Condemnation and a new suspect in the Hitler diary fraud
Doubts about authenticity are over, but debate about how and why the faked Adolf Hitler diaries came to be published has grown ever more bitter. Two top editors have resigned from Stem, the West German photo weekly that purveyed the forgeries; the reporter who acquired the 62 volumes for the magazine was dismissed and sued for fraud; the Nazi memento dealer who allegedly supplied the diaries and who was suspected of fabricating them surrendered to police in Hamburg. After devoting 80 pages in two previous issues to Hitler, Stern offered a one-page apology to readers. On the cover of the magazine was a cherubic infant. Yet if the picture subliminally hinted at a rebirth of the magazine's self-respect, the image was premature.
Journalistic and ethical standards at Stern and other publications that ballyhooed the Hitler diaries were denounced with new force last week on both sides of the Atlantic, perhaps nowhere more fiercely than within Stern itself. Much of the 210-member editorial staff was obsessed with investigating the diaries fiasco. Others sought only to place the embarrassment behind them. Many called for the resignation of Henri Nannen, 69, who has been Stern's publisher since the magazine was founded in 1948. Others hinted that blame extends high into Stern's parent corporation, Gruner & Jahr, and even into the holding company, Bertelsmann AG, a publishing conglomerate (1982 sales: $2.4 billion) that includes Bantam Books in the U.S.

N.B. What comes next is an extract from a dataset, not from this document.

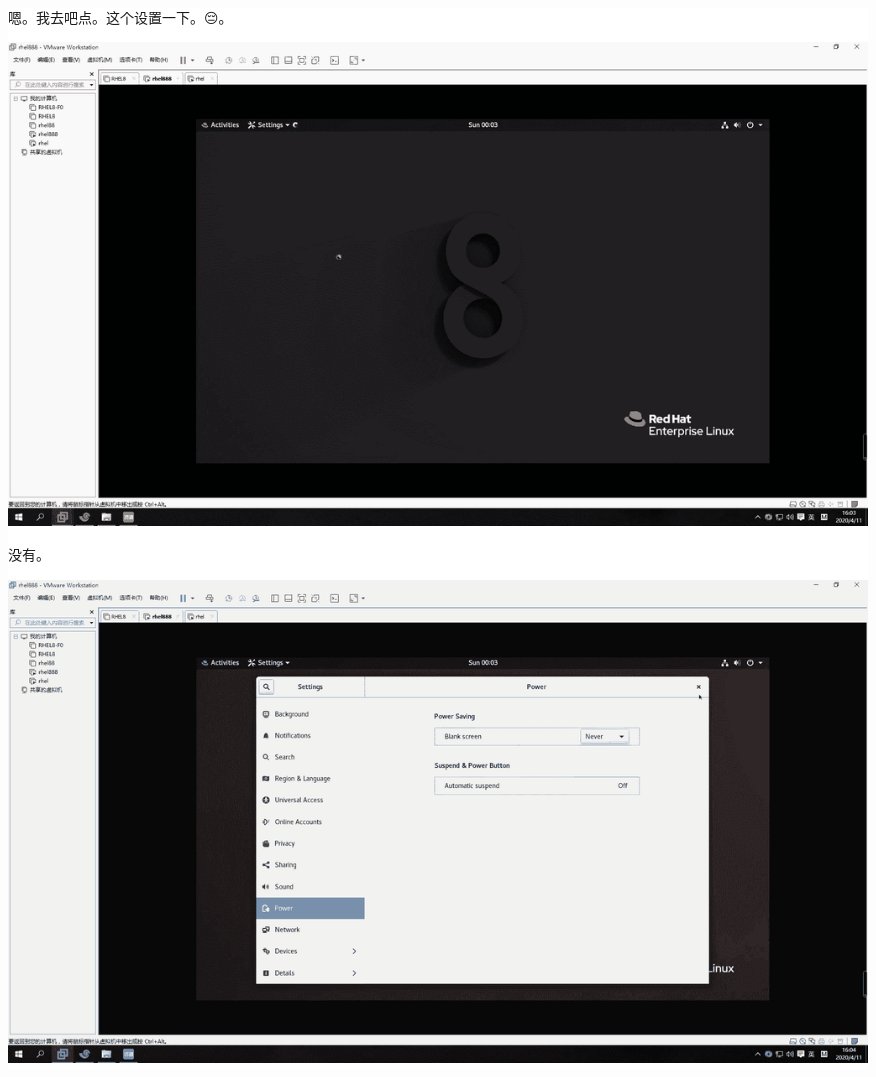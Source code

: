 嗯。我去吧点。这个设置一下。😔。

![](img/5018ee814d2d3f2724457da5b28229fc_44.png)

没有。

![](img/5018ee814d2d3f2724457da5b28229fc_46.png)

To deflect the discontent, Nannen named two outsiders, Business Journalist Johannes Gross and Television Executive Peter Scholl-Latour, as co-publishers and editors in chief. The magazine's management also returned $200,000 that had been paid by Rupert Murdoch's News Corp. for British and Commonwealth publication rights. The placatory efforts backfired. In a statement, some 200 editorial employees labeled the episode "a severe blow against 35 years of Stern credibility." About 100 staffers staged a sit-in at Stern's offices to protest the hiring of Gross and Scholl-Latour because their jobs would merge business and editorial control and because they supposedly would not sustain the magazine's liberal tradition.
In West Germany, leading journalists belittled Stern. Said Lothar Loewe, director of West Berlin's TV station SFB: "The whole affair is the result of checkbook journalism, of which Stern is the worst offender." In a front-page editorial in Hamburg's prestigious weekly newspaper Die Zeit, Editor Theo Sommer said, "When lightweights are combined with heavy money, the controlling responsibilities in journalism are easily lost."
Criticism also hit, with less force, at publications that obtained rights to the diaries, including the London Sunday Times and the magazines Paris Match in France and Panorama in Italy, or that proclaimed the volumes a historic find, as Newsweek did in a May 2 cover story ("Hitler's Secret Diaries").